From the browser, intercept the form's submit event with event.preventDefault(), build a FormData object from the form, and send it with fetch using method POST and the FormData as the body, the browser sets the multipart/form-data content type for you (don't set it by hand). Then check response.ok and read the JSON response. If you prefer to send JSON instead of multipart, convert the form to an object with Object.fromEntries(new FormData(form)), JSON.stringify it, and set a Content-Type: application/json header. For anything involving secret API keys, post from the browser to your own server first and forward to the API from there, so the key never reaches the client.

Should I send form data as multipart/form-data or JSON?

Use multipart/form-data when your form includes file uploads or when you're sending a raw FormData object, it's the format browsers use for native form posts and the one required for files, packaging each field and file as a separate part. Use application/json when you're sending structured, text-only data from your own code, which is the norm for server-to-server API calls and is easier to work with for nested data. A practical rule: browser form with files, multipart; structured data from your backend, JSON. Whichever you choose, set the matching Content-Type header (or, for FormData in the browser, let fetch set it automatically), and validate the parsed body on the server.

How do I receive form submissions on my backend?

Two models. Polling means your backend periodically asks the API for new submissions, which is simple but wasteful and adds latency. Webhooks mean the API pushes each submission to a URL you host the moment it arrives, which is real-time and efficient and is usually the better choice for forms. If you use webhooks, verify a signature on every incoming request (so you know it's genuinely from the API and not an attacker), acknowledge receipt by returning a 2xx status quickly, and do any slow processing asynchronously so you don't time out and trigger a retry. A robust webhook receiver also expects occasional duplicate deliveries and handles them idempotently.

How do I secure a form API with keys, origins, and CAPTCHA?

Layer several measures. Split your API keys by environment and exposure: a publishable key for client-side submission (safe to expose, ideally validating the request's origin) and a secret key kept server-side only, never put a secret key in browser code. Restrict allowed origins so a client-side key can't be reused from another domain, and where possible restrict secret keys to known IPs. Add a CAPTCHA or invisible honeypot plus per-IP rate limiting to block spam and abuse. And always re-validate input on the server, since client-side validation can be bypassed. Finally, check whether a platform's key scopes are actually enforced rather than just labelled, and rely on the publishable/secret split and origin or IP limits for real security.

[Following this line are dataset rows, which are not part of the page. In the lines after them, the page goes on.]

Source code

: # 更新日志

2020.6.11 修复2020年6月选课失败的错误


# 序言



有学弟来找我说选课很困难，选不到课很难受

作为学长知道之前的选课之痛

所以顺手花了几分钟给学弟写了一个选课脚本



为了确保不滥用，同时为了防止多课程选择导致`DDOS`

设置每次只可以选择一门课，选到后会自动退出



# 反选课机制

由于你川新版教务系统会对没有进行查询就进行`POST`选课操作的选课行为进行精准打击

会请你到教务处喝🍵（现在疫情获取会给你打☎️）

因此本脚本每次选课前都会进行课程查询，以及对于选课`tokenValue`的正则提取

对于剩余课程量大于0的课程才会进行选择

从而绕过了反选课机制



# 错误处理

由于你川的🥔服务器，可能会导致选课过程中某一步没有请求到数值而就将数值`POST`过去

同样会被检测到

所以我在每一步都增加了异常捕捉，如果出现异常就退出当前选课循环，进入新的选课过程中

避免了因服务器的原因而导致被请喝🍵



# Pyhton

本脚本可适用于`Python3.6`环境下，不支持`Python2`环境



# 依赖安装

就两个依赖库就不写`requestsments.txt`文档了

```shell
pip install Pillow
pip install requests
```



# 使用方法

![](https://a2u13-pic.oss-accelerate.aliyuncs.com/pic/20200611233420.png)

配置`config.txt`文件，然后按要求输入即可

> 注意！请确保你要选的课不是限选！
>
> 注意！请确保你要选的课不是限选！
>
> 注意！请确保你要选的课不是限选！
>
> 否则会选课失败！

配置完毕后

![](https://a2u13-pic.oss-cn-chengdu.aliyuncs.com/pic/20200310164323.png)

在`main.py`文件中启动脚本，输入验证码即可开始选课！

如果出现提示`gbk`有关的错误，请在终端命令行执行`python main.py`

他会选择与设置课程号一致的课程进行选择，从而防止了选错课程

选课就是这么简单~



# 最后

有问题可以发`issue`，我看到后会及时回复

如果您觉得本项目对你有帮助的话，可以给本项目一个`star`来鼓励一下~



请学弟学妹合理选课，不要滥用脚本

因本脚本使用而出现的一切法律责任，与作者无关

What's the difference between a form API and a form builder API?

They operate at different stages. A form API (the subject of this guide) is about runtime: submitting form data to an endpoint and receiving submissions back, how a form's responses flow to and from an API. A form builder API is about build time: programmatically creating, configuring, and managing the forms themselves, generating a form, updating its fields, or listing forms via API, rather than handling submissions. You might use a form builder API to spin up forms from your own application and a form (submission) API to collect and route the responses. We cover the build-time side separately in our guide to choosing a form builder with an API, since the use cases and the parts of the platform they touch are different.

Can I POST directly to an API from the browser, or do I need a backend?

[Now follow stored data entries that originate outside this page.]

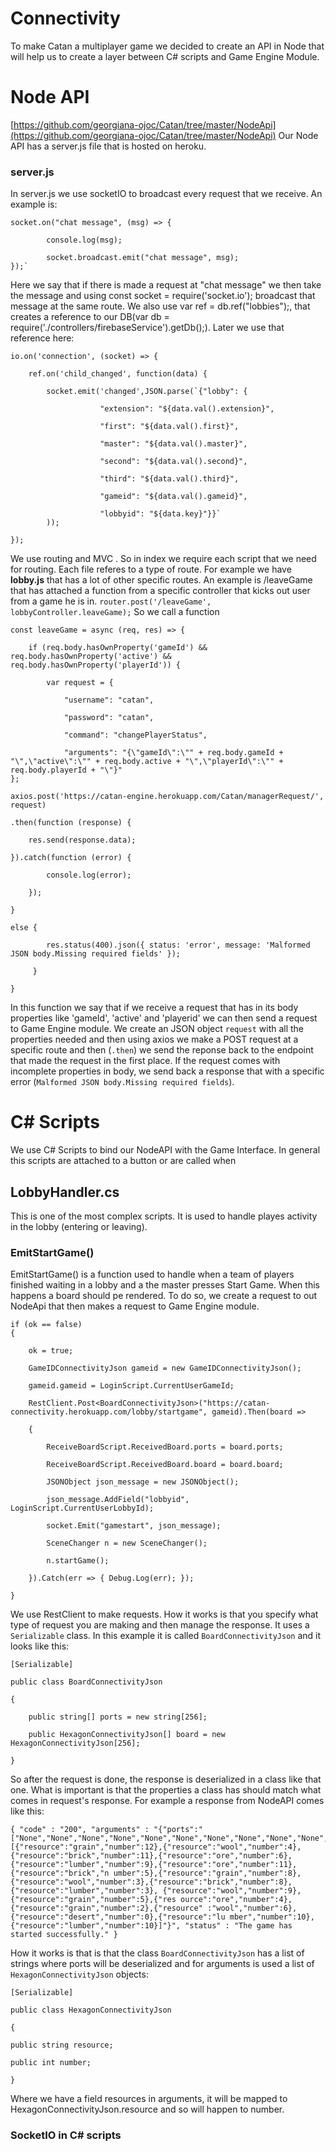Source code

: # Connectivity

To make Catan a multiplayer game we decided to create an API in Node that will help us to create a layer between C# scripts and Game Engine Module. 


# Node API

[https://github.com/georgiana-ojoc/Catan/tree/master/NodeApi](https://github.com/georgiana-ojoc/Catan/tree/master/NodeApi)
Our Node API has a server.js file that is hosted on heroku. 
### server.js
In server.js we use socketIO to broadcast every request that we receive. 
An example is:
```
socket.on("chat message", (msg) => {

		console.log(msg);

		socket.broadcast.emit("chat message", msg);
});`
```
Here we say that if there is made a request at "chat message" we then take the message and using   const  socket  =  require('socket.io');  broadcast that message at the same route.
We also use var  ref  =  db.ref("lobbies");, that creates a reference to our DB(var  db  =  require('./controllers/firebaseService').getDb();).
Later we use that reference here:
```
io.on('connection', (socket) => {

	ref.on('child_changed', function(data) {

		socket.emit('changed',JSON.parse(`{"lobby": {

					"extension": "${data.val().extension}",

					"first": "${data.val().first}",

					"master": "${data.val().master}",

					"second": "${data.val().second}",

					"third": "${data.val().third}",

					"gameid": "${data.val().gameid}",

					"lobbyid": "${data.key}"}}`
		));

});
```
We use routing and MVC . So in index we require each script that we need for routing.
Each file referes to a type of route. For example we have **lobby.js** that has a lot of other specific routes. An example is  /leaveGame that has attached a function from a specific controller that kicks out user from a game he is in.
```router.post('/leaveGame',  lobbyController.leaveGame);```
So we call a function 
```
const leaveGame = async (req, res) => {

	if (req.body.hasOwnProperty('gameId') && req.body.hasOwnProperty('active') && req.body.hasOwnProperty('playerId')) {

		var request = {

			"username": "catan",

			"password": "catan",

			"command": "changePlayerStatus",

			"arguments": "{\"gameId\":\"" + req.body.gameId + "\",\"active\":\"" + req.body.active + "\",\"playerId\":\"" + req.body.playerId + "\"}"
};

axios.post('https://catan-engine.herokuapp.com/Catan/managerRequest/', request)

.then(function (response) {

	res.send(response.data);

}).catch(function (error) {

		console.log(error);

	});

}

else {

		res.status(400).json({ status: 'error', message: 'Malformed JSON body.Missing required fields' });

	 }

}
```
In this function  we say that if we receive a request that has in its body properties like 'gameId', 'active' and 'playerid' we can then send a request to Game Engine module. We create an JSON object ```request``` with all the properties needed and then using axios we make a POST request at a specific route and then (```.then```) we send the reponse back to the endpoint that made the request in the first place.
If the request comes  with incomplete properties in body, we send back a response that with a specific error (```Malformed JSON body.Missing required fields```).
# C# Scripts
We use C# Scripts to bind our NodeAPI with the Game Interface.
In general this scripts are attached to a button or are called when 
## LobbyHandler.cs
This is one of the most complex scripts. It is used to handle playes activity in the lobby (entering or leaving).
### EmitStartGame()
EmitStartGame() is a function used to handle when a team of players finished waiting in a lobby and a the master presses Start Game. When this happens a board should pe rendered. To do so, we create a request to out NodeApi that then makes a request to Game Engine module.
```
if (ok == false)
{

	ok = true;

	GameIDConnectivityJson gameid = new GameIDConnectivityJson();

	gameid.gameid = LoginScript.CurrentUserGameId;

	RestClient.Post<BoardConnectivityJson>("https://catan-connectivity.herokuapp.com/lobby/startgame", gameid).Then(board =>

	{

		ReceiveBoardScript.ReceivedBoard.ports = board.ports;

		ReceiveBoardScript.ReceivedBoard.board = board.board;

		JSONObject json_message = new JSONObject();

		json_message.AddField("lobbyid", LoginScript.CurrentUserLobbyId);

		socket.Emit("gamestart", json_message);

		SceneChanger n = new SceneChanger();

		n.startGame();

	}).Catch(err => { Debug.Log(err); });

}
```
We use RestClient to make requests. How it works is that you specify what type of request you are making and then manage the response. It uses  a ```Serializable``` class. In this example it is called ```BoardConnectivityJson``` and it looks like this:
```
[Serializable]

public class BoardConnectivityJson

{

	public string[] ports = new string[256];

	public HexagonConnectivityJson[] board = new HexagonConnectivityJson[256];

}
```
So after the request is done, the response is deserialized in a class like that one.
What is important is that the properties a class has should match what comes in request's response. For example a response from NodeAPI comes like this:
```
{ "code" : "200", "arguments" : "{"ports":"["None","None","None","None","None","None","None","None","None","None","None","None","None","None","None","None","None","None","None","None","None","None","None","None","None","None","Brick","Brick","None","Ore","Ore","None","None","Wool","Wool","None","Lumber","Lumber","None","None","ThreeForOne","ThreeForOne","None","ThreeForOne","ThreeForOne","None","Grain","Grain","None,"ThreeForOne","ThreeForOne","None","ThreeForOne","ThreeForOne","None","None","None","None","None","None","None","None","None","None","None","None","None","None","None","None","None","None"]","board":"[{"resource":"grain","number":12},{"resource":"wool","number":4},{"resource":"brick","number":11},{"resource":"ore","number":6},{"resource":"lumber","number":9},{"resource":"ore","number":11},{"resource":"brick","n umber":5},{"resource":"grain","number":8},{"resource":"wool","number":3},{"resource":"brick","number":8},{"resource":"lumber","number":3}, {"resource":"wool","number":9},{"resource":"grain","number":5},{"res ource":"ore","number":4},{"resource":"grain","number":2},{"resource" :"wool","number":6},{"resource":"desert","number":0},{"resource":"lu mber","number":10},{"resource":"lumber","number":10}]"}", "status" : "The game has started successfully." }
```
How it works is that is that the class ```BoardConnectivityJson``` has a list of strings where ports will be deserialized and for arguments is used a list of ```HexagonConnectivityJson``` objects:
```
[Serializable]

public class HexagonConnectivityJson

{

public string resource;

public int number;

}
```
Where we have a field resources in arguments, it will be mapped to HexagonConnectivityJson.resource and so will happen to number.
### SocketIO in C# scripts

You can post directly from the browser, and for many cases it's fine, a public form submission to an endpoint that expects it, using a publishable key that's safe to expose. You need a backend in two situations: when the request requires a secret key (which must never appear in client code), and when the target API doesn't allow cross-origin browser requests because of CORS. In those cases, post from the browser to your own server, validate and add the secret there, then forward to the API. The rule of thumb: publishable keys and CORS-friendly endpoints can be called straight from the browser, while secret keys and same-origin-only APIs need a server in between.